Chip: "No, but this may actually increase the T's ridership. Local progressives might be willing to get on board if they can be further convinced they're saving the environment."
Richard: "But will they feel that saving the environment is worth sitting next to a smelly homeless person for a half-hour or so? This seems doubtful.
The boys, of course, are huge fans of intellectual, contemporary literature and they always feel like it's a nice treat when serious literary works include a sex scene or two (Chip: "I've probably beat off to Updike and Roth as many times over the years as I have to Hustler.").

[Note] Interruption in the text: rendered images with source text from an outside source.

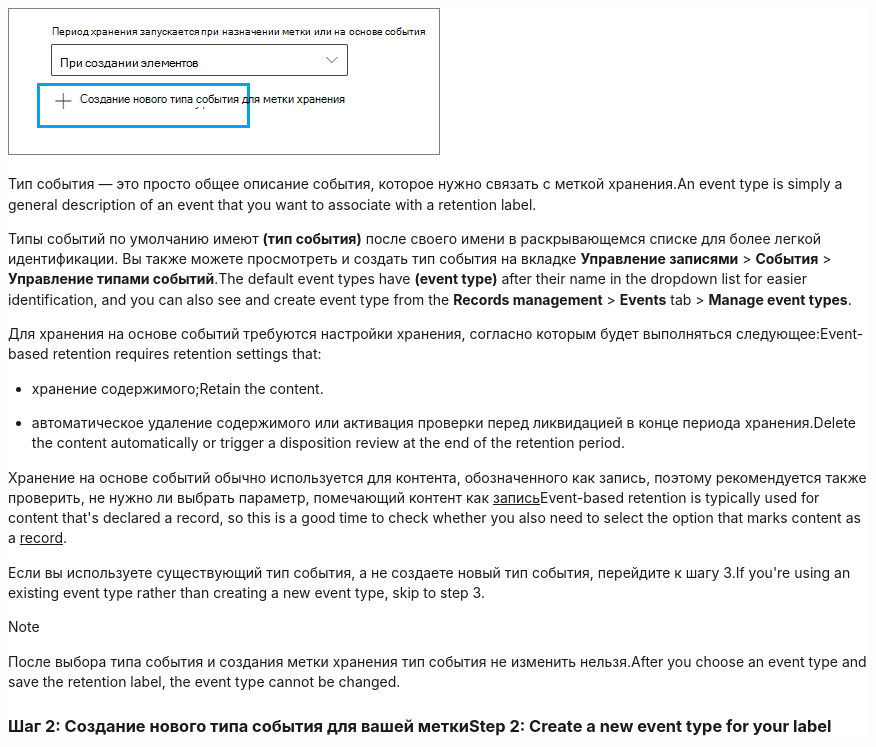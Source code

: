 ![Создание нового типа события для метки хранения](../media/SPRetention6.png)

<span data-ttu-id="1861d-161">Тип события — это просто общее описание события, которое нужно связать с меткой хранения.</span><span class="sxs-lookup"><span data-stu-id="1861d-161">An event type is simply a general description of an event that you want to associate with a retention label.</span></span>

<span data-ttu-id="1861d-162">Типы событий по умолчанию имеют **(тип события)** после своего имени в раскрывающемся списке для более легкой идентификации. Вы также можете просмотреть и создать тип события на вкладке **Управление записями** > **События** > **Управление типами событий**.</span><span class="sxs-lookup"><span data-stu-id="1861d-162">The default event types have **(event type)** after their name in the dropdown list for easier identification, and you can also see and create event type from the **Records management** > **Events** tab > **Manage event types**.</span></span>

<span data-ttu-id="1861d-163">Для хранения на основе событий требуются настройки хранения, согласно которым будет выполняться следующее:</span><span class="sxs-lookup"><span data-stu-id="1861d-163">Event-based retention requires retention settings that:</span></span>
  
- <span data-ttu-id="1861d-164">хранение содержимого;</span><span class="sxs-lookup"><span data-stu-id="1861d-164">Retain the content.</span></span>
    
- <span data-ttu-id="1861d-165">автоматическое удаление содержимого или активация проверки перед ликвидацией в конце периода хранения.</span><span class="sxs-lookup"><span data-stu-id="1861d-165">Delete the content automatically or trigger a disposition review at the end of the retention period.</span></span>
  
<span data-ttu-id="1861d-166">Хранение на основе событий обычно используется для контента, обозначенного как запись, поэтому рекомендуется также проверить, не нужно ли выбрать параметр, помечающий контент как [запись](records-management.md#records)</span><span class="sxs-lookup"><span data-stu-id="1861d-166">Event-based retention is typically used for content that's declared a record, so this is a good time to check whether you also need to select the option that marks content as a [record](records-management.md#records).</span></span>

<span data-ttu-id="1861d-167">Если вы используете существующий тип события, а не создаете новый тип события, перейдите к шагу 3.</span><span class="sxs-lookup"><span data-stu-id="1861d-167">If you're using an existing event type rather than creating a new event type, skip to step 3.</span></span>

> [!NOTE]
> <span data-ttu-id="1861d-168">После выбора типа события и создания метки хранения тип события не изменить нельзя.</span><span class="sxs-lookup"><span data-stu-id="1861d-168">After you choose an event type and save the retention label, the event type cannot be changed.</span></span>

### <a name="step-2-create-a-new-event-type-for-your-label"></a><span data-ttu-id="1861d-169">Шаг 2: Создание нового типа события для вашей метки</span><span class="sxs-lookup"><span data-stu-id="1861d-169">Step 2: Create a new event type for your label</span></span>
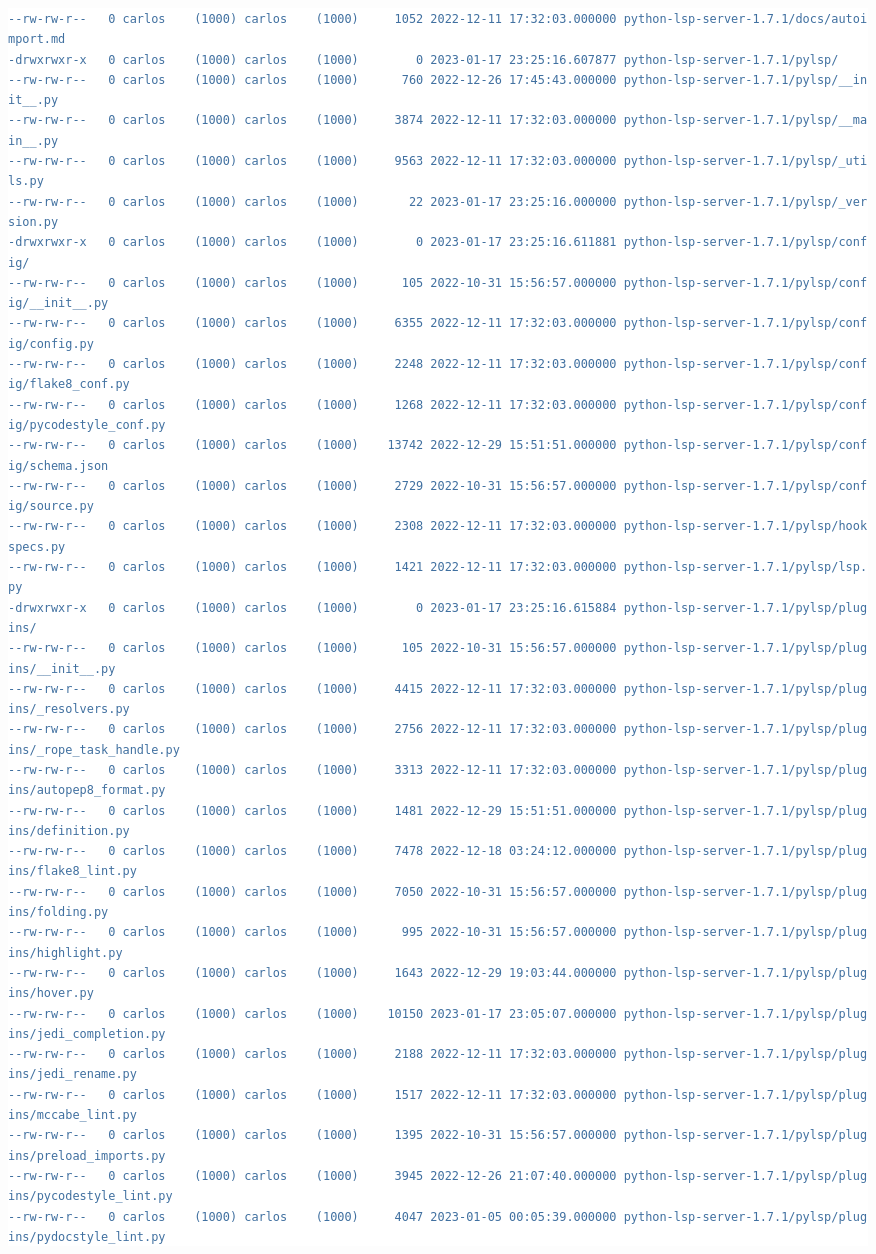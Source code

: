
 ```diff
--rw-rw-r--   0 carlos    (1000) carlos    (1000)     1052 2022-12-11 17:32:03.000000 python-lsp-server-1.7.1/docs/autoimport.md
-drwxrwxr-x   0 carlos    (1000) carlos    (1000)        0 2023-01-17 23:25:16.607877 python-lsp-server-1.7.1/pylsp/
--rw-rw-r--   0 carlos    (1000) carlos    (1000)      760 2022-12-26 17:45:43.000000 python-lsp-server-1.7.1/pylsp/__init__.py
--rw-rw-r--   0 carlos    (1000) carlos    (1000)     3874 2022-12-11 17:32:03.000000 python-lsp-server-1.7.1/pylsp/__main__.py
--rw-rw-r--   0 carlos    (1000) carlos    (1000)     9563 2022-12-11 17:32:03.000000 python-lsp-server-1.7.1/pylsp/_utils.py
--rw-rw-r--   0 carlos    (1000) carlos    (1000)       22 2023-01-17 23:25:16.000000 python-lsp-server-1.7.1/pylsp/_version.py
-drwxrwxr-x   0 carlos    (1000) carlos    (1000)        0 2023-01-17 23:25:16.611881 python-lsp-server-1.7.1/pylsp/config/
--rw-rw-r--   0 carlos    (1000) carlos    (1000)      105 2022-10-31 15:56:57.000000 python-lsp-server-1.7.1/pylsp/config/__init__.py
--rw-rw-r--   0 carlos    (1000) carlos    (1000)     6355 2022-12-11 17:32:03.000000 python-lsp-server-1.7.1/pylsp/config/config.py
--rw-rw-r--   0 carlos    (1000) carlos    (1000)     2248 2022-12-11 17:32:03.000000 python-lsp-server-1.7.1/pylsp/config/flake8_conf.py
--rw-rw-r--   0 carlos    (1000) carlos    (1000)     1268 2022-12-11 17:32:03.000000 python-lsp-server-1.7.1/pylsp/config/pycodestyle_conf.py
--rw-rw-r--   0 carlos    (1000) carlos    (1000)    13742 2022-12-29 15:51:51.000000 python-lsp-server-1.7.1/pylsp/config/schema.json
--rw-rw-r--   0 carlos    (1000) carlos    (1000)     2729 2022-10-31 15:56:57.000000 python-lsp-server-1.7.1/pylsp/config/source.py
--rw-rw-r--   0 carlos    (1000) carlos    (1000)     2308 2022-12-11 17:32:03.000000 python-lsp-server-1.7.1/pylsp/hookspecs.py
--rw-rw-r--   0 carlos    (1000) carlos    (1000)     1421 2022-12-11 17:32:03.000000 python-lsp-server-1.7.1/pylsp/lsp.py
-drwxrwxr-x   0 carlos    (1000) carlos    (1000)        0 2023-01-17 23:25:16.615884 python-lsp-server-1.7.1/pylsp/plugins/
--rw-rw-r--   0 carlos    (1000) carlos    (1000)      105 2022-10-31 15:56:57.000000 python-lsp-server-1.7.1/pylsp/plugins/__init__.py
--rw-rw-r--   0 carlos    (1000) carlos    (1000)     4415 2022-12-11 17:32:03.000000 python-lsp-server-1.7.1/pylsp/plugins/_resolvers.py
--rw-rw-r--   0 carlos    (1000) carlos    (1000)     2756 2022-12-11 17:32:03.000000 python-lsp-server-1.7.1/pylsp/plugins/_rope_task_handle.py
--rw-rw-r--   0 carlos    (1000) carlos    (1000)     3313 2022-12-11 17:32:03.000000 python-lsp-server-1.7.1/pylsp/plugins/autopep8_format.py
--rw-rw-r--   0 carlos    (1000) carlos    (1000)     1481 2022-12-29 15:51:51.000000 python-lsp-server-1.7.1/pylsp/plugins/definition.py
--rw-rw-r--   0 carlos    (1000) carlos    (1000)     7478 2022-12-18 03:24:12.000000 python-lsp-server-1.7.1/pylsp/plugins/flake8_lint.py
--rw-rw-r--   0 carlos    (1000) carlos    (1000)     7050 2022-10-31 15:56:57.000000 python-lsp-server-1.7.1/pylsp/plugins/folding.py
--rw-rw-r--   0 carlos    (1000) carlos    (1000)      995 2022-10-31 15:56:57.000000 python-lsp-server-1.7.1/pylsp/plugins/highlight.py
--rw-rw-r--   0 carlos    (1000) carlos    (1000)     1643 2022-12-29 19:03:44.000000 python-lsp-server-1.7.1/pylsp/plugins/hover.py
--rw-rw-r--   0 carlos    (1000) carlos    (1000)    10150 2023-01-17 23:05:07.000000 python-lsp-server-1.7.1/pylsp/plugins/jedi_completion.py
--rw-rw-r--   0 carlos    (1000) carlos    (1000)     2188 2022-12-11 17:32:03.000000 python-lsp-server-1.7.1/pylsp/plugins/jedi_rename.py
--rw-rw-r--   0 carlos    (1000) carlos    (1000)     1517 2022-12-11 17:32:03.000000 python-lsp-server-1.7.1/pylsp/plugins/mccabe_lint.py
--rw-rw-r--   0 carlos    (1000) carlos    (1000)     1395 2022-10-31 15:56:57.000000 python-lsp-server-1.7.1/pylsp/plugins/preload_imports.py
--rw-rw-r--   0 carlos    (1000) carlos    (1000)     3945 2022-12-26 21:07:40.000000 python-lsp-server-1.7.1/pylsp/plugins/pycodestyle_lint.py
--rw-rw-r--   0 carlos    (1000) carlos    (1000)     4047 2023-01-05 00:05:39.000000 python-lsp-server-1.7.1/pylsp/plugins/pydocstyle_lint.py
```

Each year, the boys pay particular attention to the "Bad Sex in Literature" award, handed out to a "serious" writer whose sex scenes may not measure up to the standard of the rest of their work. This year's award has been given to Jonathan Littel's The Kindly Ones, a behemoth of a WWII novel that also checks in at #10 on Time's Best Books of the Year list.
Here's one of the excerpts that earned Littel the distinction:
"Her vulva was opposite my face. The small lips protruded slightly from the pale, domed flesh. This sex was watching at me, spying on me, like a Gorgon's head, like a motionless Cyclops whose single eye never blinks. Little by little this silent gaze penetrated me to the marrow. My breath sped up and I stretched out my hand to hide it: I no longer saw it, but it still saw me and stripped me bare (whereas I was already naked). If only I could still get hard, I thought, I could use my prick like a stake hardened in the fire, and blind this Polyphemus who made me Nobody. But my cock remained inert, I seemed turned to stone."
Richard: "I like the part where he reminds us that he's naked."
Chip: "I've never found 'vulva' to be a particularly erotic word, but I'll admit that this still gave me a boner, bad or not."